Any update on this little disaster of a stock?
Laura Starks profile picture
@Randol33 sounds like you have one
@Laura Starks Sitting on a $7 cost basis from last year. Already has given up all gains and I cannot decide if it is time to bail before it bleeds out another 20% or to let it ride.
Laura Starks profile picture
@Randol33 FWIW, drilling activity is picking up. US nat gas production above 2019 at 96.5 BCF/D with lots of new action in the Haynesville. And worldwide, from Saudi Arabia to Russia to US are discussions of the underinvestment that has occurred. There is even discussion of the Permian being gas-capacity-constrained again within a few years, which could bode well for Archrock. But I appreciate your dilemma.
why high ng price not helping aroc stock ?
Biological profile picture
@gutcheck AROC's fortunes are tied to NG volume(s), not NG price. They produce nothing. They compress gas for shipments. Production has to increase for AROC to benefit. NG prices are providing a market signal that more NG is needed -- there isn't enough. But NG producers got burned chasing NG, too much production, and are these days a bit more owner-centric, cautious.
@gutcheck If oil and NG stay at current levels for another quarter or two (above $70 oil and above $4.00 NG), AROC will do very well.
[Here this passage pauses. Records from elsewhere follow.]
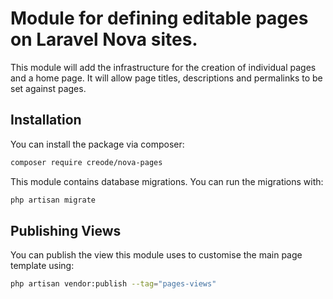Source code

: # Module for defining editable pages on Laravel Nova sites.

This module will add the infrastructure for the creation of individual pages and a home page. It will allow page titles, descriptions and permalinks to be set against pages.

## Installation

You can install the package via composer:

```bash
composer require creode/nova-pages
```

This module contains database migrations. You can run the migrations with:
```bash
php artisan migrate
```

## Publishing Views
You can publish the view this module uses to customise the main page template using:

```bash
php artisan vendor:publish --tag="pages-views"
```
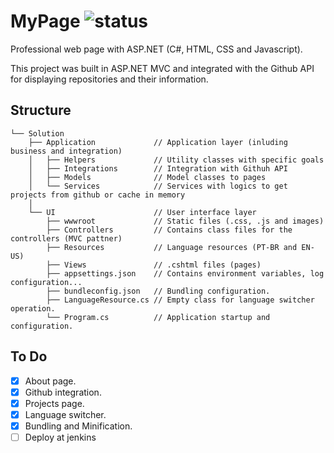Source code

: # MyPage ![status](https://img.shields.io/static/v1?label=status&message=ready&color=blue)
Professional web page with ASP.NET (C#, HTML, CSS and Javascript).

This project was built in ASP.NET MVC and integrated with the Github API for displaying repositories and their information.

## Structure
```
└── Solution
    ├── Application             // Application layer (inluding business and integration)
    │   ├── Helpers             // Utility classes with specific goals
    │   ├── Integrations        // Integration with Githuh API
    │   ├── Models              // Model classes to pages
    │   └── Services            // Services with logics to get projects from github or cache in memory
    │    
    └── UI                      // User interface layer
        ├── wwwroot             // Static files (.css, .js and images)
        ├── Controllers         // Contains class files for the controllers (MVC pattner)
        ├── Resources           // Language resources (PT-BR and EN-US)
        ├── Views               // .cshtml files (pages)
        ├── appsettings.json    // Contains environment variables, log configuration...
        ├── bundleconfig.json   // Bundling configuration.
        ├── LanguageResource.cs // Empty class for language switcher operation. 
        └── Program.cs          // Application startup and configuration.
```

## To Do
- [x] About page.
- [x] Github integration.
- [x] Projects page.
- [x] Language switcher.
- [x] Bundling and Minification.
- [ ] Deploy at jenkins 
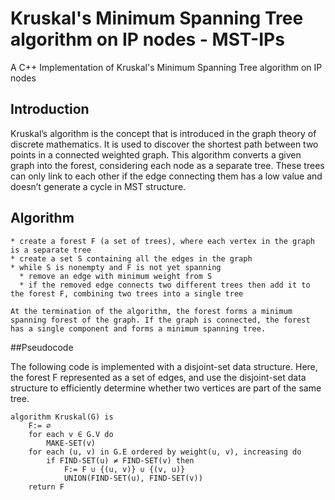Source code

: # Kruskal's Minimum Spanning Tree algorithm on IP nodes - MST-IPs
A C++ Implementation of Kruskal's Minimum Spanning Tree algorithm on IP nodes
## Introduction
Kruskal’s algorithm is the concept that is introduced in the graph theory of discrete mathematics. It is used to discover the shortest path between two points in a connected weighted graph. This algorithm converts a given graph into the forest, considering each node as a separate tree. These trees can only link to each other if the edge connecting them has a low value and doesn’t generate a cycle in MST structure.
## Algorithm
```
* create a forest F (a set of trees), where each vertex in the graph is a separate tree
* create a set S containing all the edges in the graph
* while S is nonempty and F is not yet spanning
  * remove an edge with minimum weight from S
  * if the removed edge connects two different trees then add it to the forest F, combining two trees into a single tree

At the termination of the algorithm, the forest forms a minimum spanning forest of the graph. If the graph is connected, the forest has a single component and forms a minimum spanning tree. 
```
##Pseudocode

The following code is implemented with a disjoint-set data structure. Here, the forest F represented as a set of edges, and use the disjoint-set data structure to efficiently determine whether two vertices are part of the same tree.
```
algorithm Kruskal(G) is
    F:= ∅
    for each v ∈ G.V do
        MAKE-SET(v)
    for each (u, v) in G.E ordered by weight(u, v), increasing do
        if FIND-SET(u) ≠ FIND-SET(v) then
            F:= F ∪ {(u, v)} ∪ {(v, u)}
            UNION(FIND-SET(u), FIND-SET(v))
    return F
```
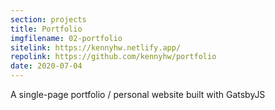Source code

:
 ```yaml
---
section: projects
title: Portfolio
imgfilename: 02-portfolio
sitelink: https://kennyhw.netlify.app/
repolink: https://github.com/kennyhw/portfolio
date: 2020-07-04
---
```


A single-page portfolio / personal website built with GatsbyJS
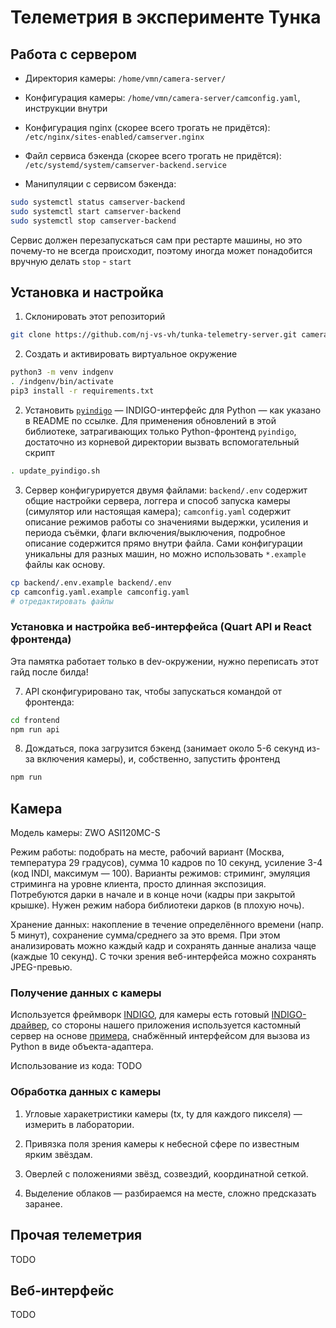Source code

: # Телеметрия в эксперименте Тунка

## Работа с сервером

* Директория камеры: `/home/vmn/camera-server/`

* Конфигурация камеры: `/home/vmn/camera-server/camconfig.yaml`, инструкции внутри

* Конфигурация nginx (скорее всего трогать не придётся): `/etc/nginx/sites-enabled/camserver.nginx`

* Файл сервиса бэкенда (скорее всего трогать не придётся): `/etc/systemd/system/camserver-backend.service`

* Манипуляции с сервисом бэкенда:

```bash
sudo systemctl status camserver-backend
sudo systemctl start camserver-backend
sudo systemctl stop camserver-backend
```

Сервис должен перезапускаться сам при рестарте машины, но это почему-то не всегда происходит, поэтому иногда может понадобится вручную делать `stop` - `start`


## Установка и настройка

1. Склонировать этот репозиторий

```bash
git clone https://github.com/nj-vs-vh/tunka-telemetry-server.git camera-server
```

2. Создать и активировать виртуальное окружение

```bash
python3 -m venv indgenv
. /indgenv/bin/activate
pip3 install -r requirements.txt
```



2. Установить [`pyindigo`](https://github.com/nj-vs-vh/pyindigo) — INDIGO-интерфейс для Python — как указано в README по ссылке. Для применения обновлений в этой библиотеке, затрагивающих только Python-фронтенд `pyindigo`, достаточно из корневой директории вызвать вспомогательный скрипт

```bash
. update_pyindigo.sh
```

3. Сервер конфигурируется двумя файлами: `backend/.env` содержит общие настройки сервера, логгера и способ запуска камеры (симулятор или настоящая камера); `camconfig.yaml` содержит описание режимов работы со значениями выдержки, усиления и периода съёмки, флаги включения/выключения, подробное описание содержится прямо внутри файла. Сами конфигурации уникальны для разных машин, но можно использовать `*.example` файлы как основу.

```bash
cp backend/.env.example backend/.env
cp camconfig.yaml.example camconfig.yaml
# отредактировать файлы
```

### Установка и настройка веб-интерфейса (Quart API и React фронтенда)

Эта памятка работает только в dev-окружении, нужно переписать этот гайд после билда!

7. API сконфигурировано так, чтобы запускаться командой от фронтенда:

```bash
cd frontend
npm run api
```

8. Дождаться, пока загрузится бэкенд (занимает около 5-6 секунд из-за включения камеры), и, собственно, запустить фронтенд

```bash
npm run
```

## Камера

Модель камеры: ZWO ASI120MC-S

Режим работы: подобрать на месте, рабочий вариант (Москва, температура 29 градусов), сумма 10 кадров по 10 секунд, усиление 3-4 (код INDI, максимум — 100). Варианты режимов: стриминг, эмуляция стриминга на уровне клиента, просто длинная экспозиция. Потребуются дарки в начале и в конце ночи (кадры при закрытой крышке). Нужен режим набора библиотеки дарков (в плохую ночь).

Хранение данных: накопление в течение определённого времени (напр. 5 минут), сохранение сумма/среднего за это время. При этом анализировать можно каждый кадр и сохранять данные анализа чаще (каждые 10 секунд). С точки зрения веб-интерфейса можно сохранять JPEG-превью.

### Получение данных с камеры

Используется фреймворк [INDIGO](https://github.com/indigo-astronomy/indigo), для камеры есть готовый [INDIGO-драйвер](https://github.com/indigo-astronomy/indigo/tree/master/indigo_drivers/ccd_asi), со стороны нашего приложения используется кастомный сервер на основе [примера](https://github.com/indigo-astronomy/indigo/blob/master/indigo_examples/dynamic_driver_client.c), снабжённый интерфейсом для вызова из Python в виде объекта-адаптера.

Использование из кода: TODO

### Обработка данных с камеры

1. Угловые харакетристики камеры (tx, ty для каждого пикселя) — измерить в лаборатории.

2. Привязка поля зрения камеры к небесной сфере по известным ярким звёздам.

3. Оверлей с положениями звёзд, созвездий, координатной сеткой.

4. Выделение облаков — разбираемся на месте, сложно предсказать заранее.

## Прочая телеметрия

TODO

## Веб-интерфейс

TODO

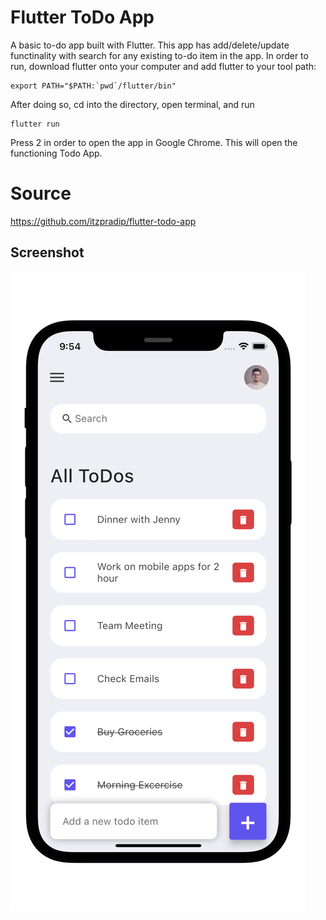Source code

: # Flutter ToDo App

A basic to-do app built with Flutter. This app has add/delete/update functinality with search for any existing to-do item in the app. In order to run, download flutter onto your computer and add flutter to your tool path:

```
export PATH="$PATH:`pwd`/flutter/bin"
```

After doing so, cd into the directory, open terminal, and run

```
flutter run
```

Press 2 in order to open the app in Google Chrome. This will open the functioning Todo App.

# Source
https://github.com/itzpradip/flutter-todo-app

## Screenshot

![Flutter todo app](./flutter-todo-iphone.png)
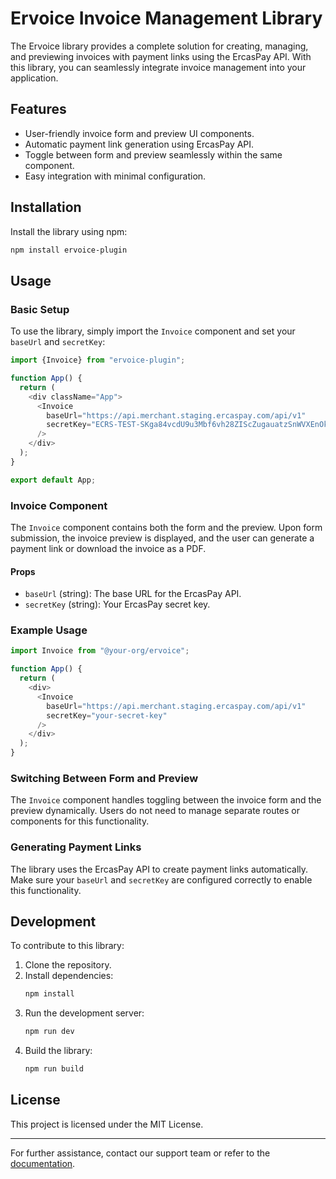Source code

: # Ervoice Invoice Management Library

The Ervoice library provides a complete solution for creating, managing, and previewing invoices with payment links using the ErcasPay API. With this library, you can seamlessly integrate invoice management into your application.

## Features

- User-friendly invoice form and preview UI components.
- Automatic payment link generation using ErcasPay API.
- Toggle between form and preview seamlessly within the same component.
- Easy integration with minimal configuration.

## Installation

Install the library using npm:

```bash
npm install ervoice-plugin
```

## Usage

### Basic Setup

To use the library, simply import the `Invoice` component and set your `baseUrl` and `secretKey`:

```javascript
import {Invoice} from "ervoice-plugin";

function App() {
  return (
    <div className="App">
      <Invoice
        baseUrl="https://api.merchant.staging.ercaspay.com/api/v1"
        secretKey="ECRS-TEST-SKga84vcdU9u3Mbf6vh28ZIScZugauatzSnWVXEnOk"
      />
    </div>
  );
}

export default App;
```

### Invoice Component
The `Invoice` component contains both the form and the preview. Upon form submission, the invoice preview is displayed, and the user can generate a payment link or download the invoice as a PDF.

#### Props
- `baseUrl` (string): The base URL for the ErcasPay API.
- `secretKey` (string): Your ErcasPay secret key.

### Example Usage
```javascript
import Invoice from "@your-org/ervoice";

function App() {
  return (
    <div>
      <Invoice
        baseUrl="https://api.merchant.staging.ercaspay.com/api/v1"
        secretKey="your-secret-key"
      />
    </div>
  );
}
```

### Switching Between Form and Preview
The `Invoice` component handles toggling between the invoice form and the preview dynamically. Users do not need to manage separate routes or components for this functionality.

### Generating Payment Links
The library uses the ErcasPay API to create payment links automatically. Make sure your `baseUrl` and `secretKey` are configured correctly to enable this functionality.

## Development

To contribute to this library:

1. Clone the repository.
2. Install dependencies:
   ```bash
   npm install
   ```
3. Run the development server:
   ```bash
   npm run dev
   ```
4. Build the library:
   ```bash
   npm run build
   ```

## License

This project is licensed under the MIT License.

---
For further assistance, contact our support team or refer to the [documentation](#).
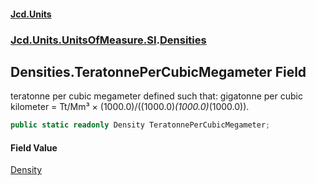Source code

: #### [Jcd.Units](index.md 'index')
### [Jcd.Units.UnitsOfMeasure.SI](Jcd.Units.UnitsOfMeasure.SI.md 'Jcd.Units.UnitsOfMeasure.SI').[Densities](Densities.md 'Jcd.Units.UnitsOfMeasure.SI.Densities')

## Densities.TeratonnePerCubicMegameter Field

teratonne per cubic megameter defined such that: gigatonne per cubic kilometer = Tt/Mm³ ×
(1000.0)/((1000.0)*(1000.0)*(1000.0)).

```csharp
public static readonly Density TeratonnePerCubicMegameter;
```

#### Field Value
[Density](Density.md 'Jcd.Units.UnitTypes.Density')
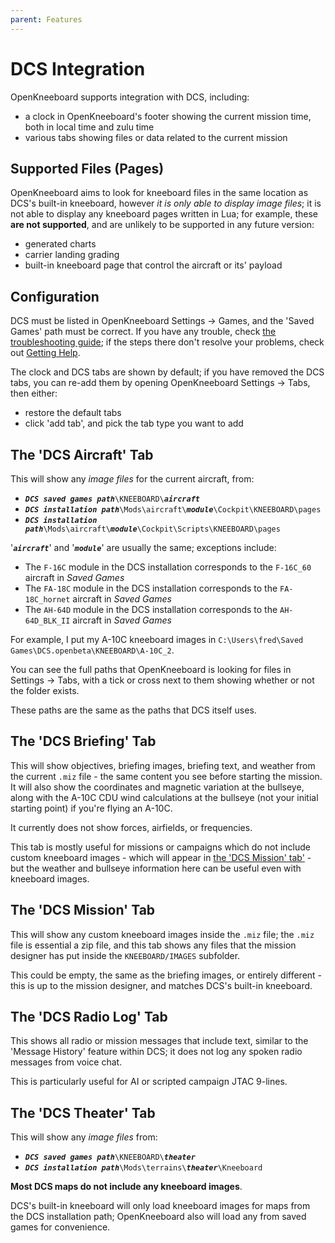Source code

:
 ```yaml
---
parent: Features
---
```


# DCS Integration

OpenKneeboard supports integration with DCS, including:

- a clock in OpenKneeboard's footer showing the current mission time, both in local time and zulu time
- various tabs showing files or data related to the current mission

## Supported Files (Pages)

OpenKneeboard aims to look for kneeboard files in the same location as DCS's built-in kneeboard, however *it is only able to display image files*; it is not able to display any kneeboard pages written in Lua; for example, these **are not supported**, and are unlikely to be supported in any future version:

- generated charts
- carrier landing grading
- built-in kneeboard page that control the aircraft or its' payload

## Configuration

DCS must be listed in OpenKneeboard Settings -> Games, and the 'Saved Games' path must be correct. If you have any trouble, check [the troubleshooting guide](../troubleshooting/dcs-tabs.md); if the steps there don't resolve your problems, check out [Getting Help](../getting-help.md).

The clock and DCS tabs are shown by default; if you have removed the DCS tabs, you can re-add them by opening OpenKneeboard Settings -> Tabs, then either:

- restore the default tabs
- click 'add tab', and pick the tab type you want to add

## The 'DCS Aircraft' Tab

This will show any *image files* for the current aircraft, from:

- ***`DCS saved games path`***`\KNEEBOARD\`***`aircraft`***
- ***`DCS installation path`***`\Mods\aircraft\`***`module`***`\Cockpit\KNEEBOARD\pages`
- ***`DCS installation path`***`\Mods\aircraft\`***`module`***`\Cockpit\Scripts\KNEEBOARD\pages`

'***`aircraft`***' and '***`module`***' are usually the same; exceptions include:
- The `F-16C` module in the DCS installation corresponds to the `F-16C_60` aircraft in *Saved Games*
- The `FA-18C` module in the DCS installation corresponds to the `FA-18C_hornet` aircraft in *Saved Games*
- The `AH-64D` module in the DCS installation corresponds to the `AH-64D_BLK_II` aircraft in *Saved Games*

For example, I put my A-10C kneeboard images in `C:\Users\fred\Saved Games\DCS.openbeta\KNEEBOARD\A-10C_2`.

You can see the full paths that OpenKneeboard is looking for files in
Settings -> Tabs, with a tick or cross next to them showing whether or
not the folder exists.

These paths are the same as the paths that DCS itself uses.

## The 'DCS Briefing' Tab

This will show objectives, briefing images, briefing text, and weather from the current `.miz` file - the same content you see before starting the mission. It will also show the coordinates and magnetic variation at the bullseye, along with the A-10C CDU wind calculations at the bullseye (not your initial starting point) if you're flying an A-10C.

It currently does not show forces, airfields, or frequencies.

This tab is mostly useful for missions or campaigns which do not include custom kneeboard images - which will appear in [the 'DCS Mission' tab'](#the-dcs-mission-tab) - but the weather and bullseye information here can be useful even with kneeboard images.

## The 'DCS Mission' Tab

This will show any custom kneeboard images inside the `.miz` file; the `.miz` file is essential a zip file, and this tab shows any files that the mission designer has put inside the `KNEEBOARD/IMAGES` subfolder.

This could be empty, the same as the briefing images, or entirely different - this is up to the mission designer, and matches DCS's built-in kneeboard.

## The 'DCS Radio Log' Tab

This shows all radio or mission messages that include text, similar to the 'Message History' feature within DCS; it does not log any spoken radio messages from voice chat.

This is particularly useful for AI or scripted campaign JTAC 9-lines.

## The 'DCS Theater' Tab

This will show any *image files* from:

- ***`DCS saved games path`***`\KNEEBOARD\`***`theater`***
- ***`DCS installation path`***`\Mods\terrains\`***`theater`***`\Kneeboard`

**Most DCS maps do not include any kneeboard images**.

DCS's built-in kneeboard will only load kneeboard images for maps from the DCS installation path; OpenKneeboard also will load any from saved games for convenience.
Their compressor units are used for both oil and NG. E&P companies have not been spending as much on CapX this year. However, at current oil/NG prices that is likely to change soon and in a big way. Once the E&P folks increase activity, they will need AROC's equipment and Compression rates and utilization should increase significantly.
Laura Starks profile picture
@gutcheck Good responses from @Thomas Gandolfo @Biological The supply of DUCs (drilled uncompleted) is smaller--to keep up production, more spending is needed. The market has preferred companies return $ to investors instead of chasing production, but the huge global gas shortage--if it continues--and the ability to export production may incentivize additional gas production-volumes-compression--AROC.
Couple things probably going on here. The obvious one is oil prices have dropped from $75 in mid July to $63 today. Nat Gas has held up a bit better ($4.16 to $3.84). Covid come back concerns likely responsible. Second, in the past, Public E&P companies use to pick up capital spending big time at $60 oil. This go around they have been more cautious. I think we will need consistent $60+ and maybe even $70 WTI in order to see Cap Spending pick up significantly. Given the restrictions in certain U.S government land leases and hopefully a post Covid world, WTI should increase. However, no one can know for sure. AROC seems like a cheap option to play a rising WTI price if that is your view.
If you can afford a hamburger you can can buy this.
@khatcher Next week will be French fries and next month will be a can of soda.
Looks like AROC share price is in some serious distress. Not hanging around for another 20% drop in Share price. Getting close to stop loss, will see if it executes today.
@Randol33 Looks like they need to change the ticket to (A-ROCK) as in falling like A ROCK.
ganswijkw profile picture
Cannot find reasons SP going South.
@ganswijkw Probably a 2 pronged response, one the entire sector was getting sold off, mostly irrational due to more lock down fears if I had to guess. Second would be the declining EPS estimates for AROC would account for some of the selling pressure over the last few months.
Laura Starks profile picture
@ganswijkw @Randol33 has good response. Also El Paso declared forced majeure in w TX (EIA Natural Gas Week.) Strong sense that 2q results will lag current action : 97 rigs now drilling for gas. While publics are hewing to relatively constrained drilling, privates are accounting for a lot of the action--thus, in addition to dry gas drilling, we could see more associated gas from the Permian. These high gas prices due to low inventory in US and Europe (and high NW cooling demand but little hydro in electricity gen) are a strong incentive right now.
From today's WSJ (June 20, 2021):

"Natural-gas prices are starting the summer air-conditioning season nearly twice as high as they were a year ago.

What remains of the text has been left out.